Struggling ciggies strike new poses

By Published on .

Philip Morris USA is trying to draw two of its premium brands out of the shadow of Big Red with radically new advertising strategies.

Leo Burnett USA, Chicago, is behind the campaigns for Benson & Hedges and Merit. Both are designed to recoup share for brands that--despite a combined $45 million in ad spending last year--are being slowly strangled by PM's Marlboro.

Benson & Hedges replaces humor with sexy sophistication in a campaign that breaks in July issues of magazines. The strategy harks back to the brand's successful 1980s campaigns showing the smokes in various social settings.

This time around, the campaign uses sultry, smoky executions to depict smokers in glamorous nightclub settings. Initial ads support the menthol line, which accounts for 56% of Benson & Hedges' sales.
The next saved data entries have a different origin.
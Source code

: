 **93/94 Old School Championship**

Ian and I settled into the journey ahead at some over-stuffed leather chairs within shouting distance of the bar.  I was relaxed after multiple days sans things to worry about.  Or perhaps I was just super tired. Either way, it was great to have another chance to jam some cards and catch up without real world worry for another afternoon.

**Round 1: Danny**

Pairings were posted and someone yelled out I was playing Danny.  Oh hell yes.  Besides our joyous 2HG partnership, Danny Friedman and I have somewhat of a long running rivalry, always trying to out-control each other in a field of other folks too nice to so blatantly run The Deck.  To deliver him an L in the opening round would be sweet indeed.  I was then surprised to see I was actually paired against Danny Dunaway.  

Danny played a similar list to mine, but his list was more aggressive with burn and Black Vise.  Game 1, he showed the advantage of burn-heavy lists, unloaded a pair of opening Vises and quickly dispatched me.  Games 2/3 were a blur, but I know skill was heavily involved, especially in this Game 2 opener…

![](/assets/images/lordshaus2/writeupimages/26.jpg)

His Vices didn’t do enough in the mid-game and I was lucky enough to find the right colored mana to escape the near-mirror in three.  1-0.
The ads replace a lighthearted campaign that showed cigarettes lounging like humans in hammocks and chairs and featured taglines such as, "Sitting and talking. Benson & Hedges." The company has been working to change that creative since a tobacco industry settlement with state attorneys general that blocks the use of "anthropomorphic" cigarettes in advertising.

"We changed it to be in compliance with the agreement," a spokeswoman said.


The B&H switch dovetails with a new creative direction on Merit, Philip Morris' low-tar smoke. In June magazines, Merit replaces its long-running "Yes I can!" theme with the line "Discover the rewards of thinking light."

The tagline is illustrated via amusing situations such as a ballet-dancing sumo wrestler and an Eskimo loading up an oversize dogsled that's being pulled by a dachshund.

Marlboro's share of industry shipments rose 2 percentage points to a record 37.9% in the first three months of 1999, according to Philip Morris' first-quarter earnings report. That gain came at the expense of a 0.4-point drop in share of industry shipments for Benson & Hedges, Merit, Parliament and Virginia Slims. Combined, those brands commanded only 4.6% of total industry shipments, about one-eighth those of Marlboro.


"Marlboro has been the breadwinner," said Manny Goldman, analyst at Merrill Lynch & Co. "All [Philip Morris] premium brands except Marlboro are flat to down. They've been overwhelmed by the tremendous growth of Marlboro."

As a result, Philip Morris "has been trying to maximize its premium lines," said Brown Bros. Harriman & Co. analyst Roy Burry.

Both Merit and Benson & Hedges may also have been hurt by Marlboro line extensions, such as its light and menthol varieties. Marlboro Ultra Lights, a Merit competitor launched this year, picked up almost a full share point this year.

Of course Philip Morris ultimately wins regardless of share shifts among its own brands. PM's overall share of the cigarette market for the first quarter is 50.1%, compared to 22.9% for No. 2 R.J. Reynolds Tobacco Co., according to figures from Davenport & Co.

"It's a problem everybody would like to have--a colossal, category-dominating brand," said one former tobacco executive. "It's the horse that drives [Philip Morris'] whole bottom line." But, he added, "Nobody, even Philip Morris, likes to have all their eggs in one basket."